Symantec Corp (SYMC) Disappoints Estimates

Earnings: Q1 profits of $.20 per share vs. $.35 per share consensus and a net loss of $.09 per share in Q1 last year. Profits missed big relative to lofty analyst expectations, but more than doubled last year’s net income in the same quarter. On a non-GAAP basis, Q1 earnings were $.35 per share

Revenue: Increased 2% Year-over-Year at $1.43 Billion vs. $1.47 Billion consensus, missing analyst sales estimates.

Comment: Shares of Symantec (SYMC) are trading down over 6.75% following the company’s earnings release after-the-bell, trading at $13.68 per share, compared to today’s closing price of $14.67 per share.

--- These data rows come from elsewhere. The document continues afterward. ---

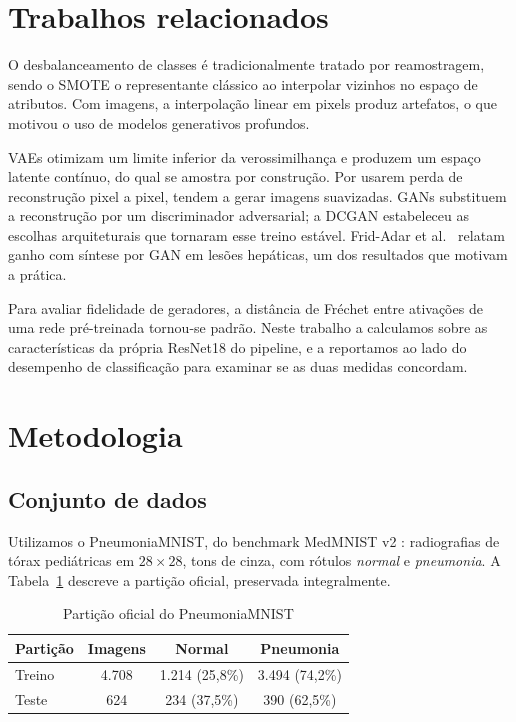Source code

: \documentclass[conference]{IEEEtran}
\begin{document}
\section{Trabalhos relacionados}

O desbalanceamento de classes é tradicionalmente tratado por reamostragem,
sendo o SMOTE \cite{chawla2002smote} o representante clássico ao interpolar
vizinhos no espaço de atributos. Com imagens, a interpolação linear em pixels
produz artefatos, o que motivou o uso de modelos generativos profundos.

VAEs \cite{kingma2014vae} otimizam um limite inferior da verossimilhança e
produzem um espaço latente contínuo, do qual se amostra por construção. Por
usarem perda de reconstrução pixel a pixel, tendem a gerar imagens suavizadas.
GANs \cite{goodfellow2014gan} substituem a reconstrução por um discriminador
adversarial; a DCGAN \cite{radford2016dcgan} estabeleceu as escolhas
arquiteturais que tornaram esse treino estável. Frid-Adar et
al.~\cite{frid2018gan} relatam ganho com síntese por GAN em lesões hepáticas,
um dos resultados que motivam a prática.

Para avaliar fidelidade de geradores, a distância de Fréchet entre ativações de
uma rede pré-treinada \cite{heusel2017fid} tornou-se padrão. Neste trabalho a
calculamos sobre as características da própria ResNet18 do pipeline, e a
reportamos ao lado do desempenho de classificação para examinar se as duas
medidas concordam.

\section{Metodologia}

\subsection{Conjunto de dados}

Utilizamos o PneumoniaMNIST, do benchmark MedMNIST v2 \cite{yang2023medmnist}:
radiografias de tórax pediátricas em $28 \times 28$, tons de cinza, com rótulos
\emph{normal} e \emph{pneumonia}. A Tabela~\ref{tab:dados} descreve a partição
oficial, preservada integralmente.

\begin{table}[t]
\centering
\caption{Partição oficial do PneumoniaMNIST}
\label{tab:dados}
\begin{tabular}{lccc}
\toprule
Partição & Imagens & Normal & Pneumonia \\
\midrule
Treino & 4.708 & 1.214 (25,8\%) & 3.494 (74,2\%) \\
Teste  & 624   & 234 (37,5\%)   & 390 (62,5\%)   \\
\bottomrule
\end{tabular}
\end{table}
\end{document}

In the chart above, Symantec (SYMC) shares were trading above its 50-day price moving average at the closing bell today. However, due to the major disappointment after-the-bell, shares are trading below both crucial price moving averages, the 50-day and 200-day. The share price is now testing a prior 52-week low for the year hit at the end of June and beginning of July. RBC Capital Markets recently downgraded Symantec shares due to the growing concern over how software security will play out in an emerging iPad environment, where Hewlett-Packard (HPQ) and Dell (DELL) will be participating in the action soon. Also, speculative signs are showing on the Hewlett-Packard deal and whether competitor McAfee (MFE) will snatch away some of their business there soon too.

With major uncertainty growing and the rise of competitive threats to Symantec’s primary business, I would be looking elsewhere for a near-term investment that helps you sleep easy each night. Others who seek risk, you may see the triple-bottom rally about to technically take effect so stay tuned to Symantec stock for the future result.

Disclosure: No positions in the stocks mentioned.